Start of Stored data

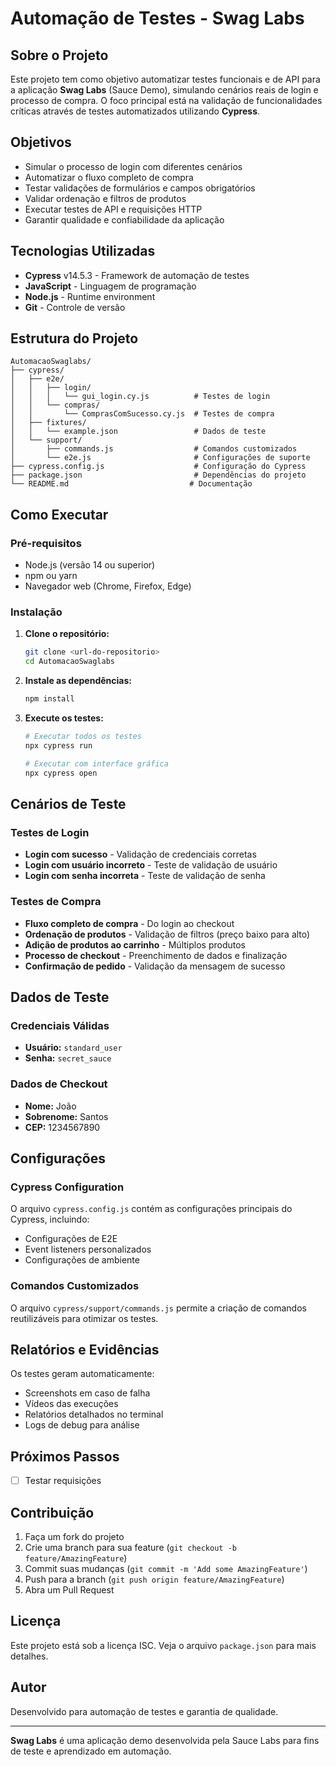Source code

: # Automação de Testes - Swag Labs

## Sobre o Projeto

Este projeto tem como objetivo automatizar testes funcionais e de API para a aplicação **Swag Labs** (Sauce Demo), simulando cenários reais de login e processo de compra. O foco principal está na validação de funcionalidades críticas através de testes automatizados utilizando **Cypress**.

## Objetivos

- Simular o processo de login com diferentes cenários
- Automatizar o fluxo completo de compra
- Testar validações de formulários e campos obrigatórios
- Validar ordenação e filtros de produtos
- Executar testes de API e requisições HTTP
- Garantir qualidade e confiabilidade da aplicação

## Tecnologias Utilizadas

- **Cypress** v14.5.3 - Framework de automação de testes
- **JavaScript** - Linguagem de programação
- **Node.js** - Runtime environment
- **Git** - Controle de versão

## Estrutura do Projeto

```
AutomacaoSwaglabs/
├── cypress/
│   ├── e2e/
│   │   ├── login/
│   │   │   └── gui_login.cy.js          # Testes de login
│   │   └── compras/
│   │       └── ComprasComSucesso.cy.js  # Testes de compra
│   ├── fixtures/
│   │   └── example.json                 # Dados de teste
│   └── support/
│       ├── commands.js                  # Comandos customizados
│       └── e2e.js                       # Configurações de suporte
├── cypress.config.js                    # Configuração do Cypress
├── package.json                         # Dependências do projeto
└── README.md                           # Documentação
```

## Como Executar

### Pré-requisitos

- Node.js (versão 14 ou superior)
- npm ou yarn
- Navegador web (Chrome, Firefox, Edge)

### Instalação

1. **Clone o repositório:**
   ```bash
   git clone <url-do-repositorio>
   cd AutomacaoSwaglabs
   ```

2. **Instale as dependências:**
   ```bash
   npm install
   ```

3. **Execute os testes:**
   ```bash
   # Executar todos os testes
   npx cypress run
   
   # Executar com interface gráfica
   npx cypress open
   ```

## Cenários de Teste

### Testes de Login

- **Login com sucesso** - Validação de credenciais corretas
- **Login com usuário incorreto** - Teste de validação de usuário
- **Login com senha incorreta** - Teste de validação de senha

### Testes de Compra

- **Fluxo completo de compra** - Do login ao checkout
- **Ordenação de produtos** - Validação de filtros (preço baixo para alto)
- **Adição de produtos ao carrinho** - Múltiplos produtos
- **Processo de checkout** - Preenchimento de dados e finalização
- **Confirmação de pedido** - Validação da mensagem de sucesso

## Dados de Teste

### Credenciais Válidas
- **Usuário:** `standard_user`
- **Senha:** `secret_sauce`

### Dados de Checkout
- **Nome:** João
- **Sobrenome:** Santos
- **CEP:** 1234567890

## Configurações

### Cypress Configuration
O arquivo `cypress.config.js` contém as configurações principais do Cypress, incluindo:
- Configurações de E2E
- Event listeners personalizados
- Configurações de ambiente

### Comandos Customizados
O arquivo `cypress/support/commands.js` permite a criação de comandos reutilizáveis para otimizar os testes.

## Relatórios e Evidências

Os testes geram automaticamente:
- Screenshots em caso de falha
- Vídeos das execuções
- Relatórios detalhados no terminal
- Logs de debug para análise

## Próximos Passos

- [ ] Testar requisições

## Contribuição

1. Faça um fork do projeto
2. Crie uma branch para sua feature (`git checkout -b feature/AmazingFeature`)
3. Commit suas mudanças (`git commit -m 'Add some AmazingFeature'`)
4. Push para a branch (`git push origin feature/AmazingFeature`)
5. Abra um Pull Request

## Licença

Este projeto está sob a licença ISC. Veja o arquivo `package.json` para mais detalhes.

## Autor

Desenvolvido para automação de testes e garantia de qualidade.

---

**Swag Labs** é uma aplicação demo desenvolvida pela Sauce Labs para fins de teste e aprendizado em automação.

End of Stored data

## Task item
Only one number is expected: the count of lines above that contain the string "Node".

## Response to the exercise
2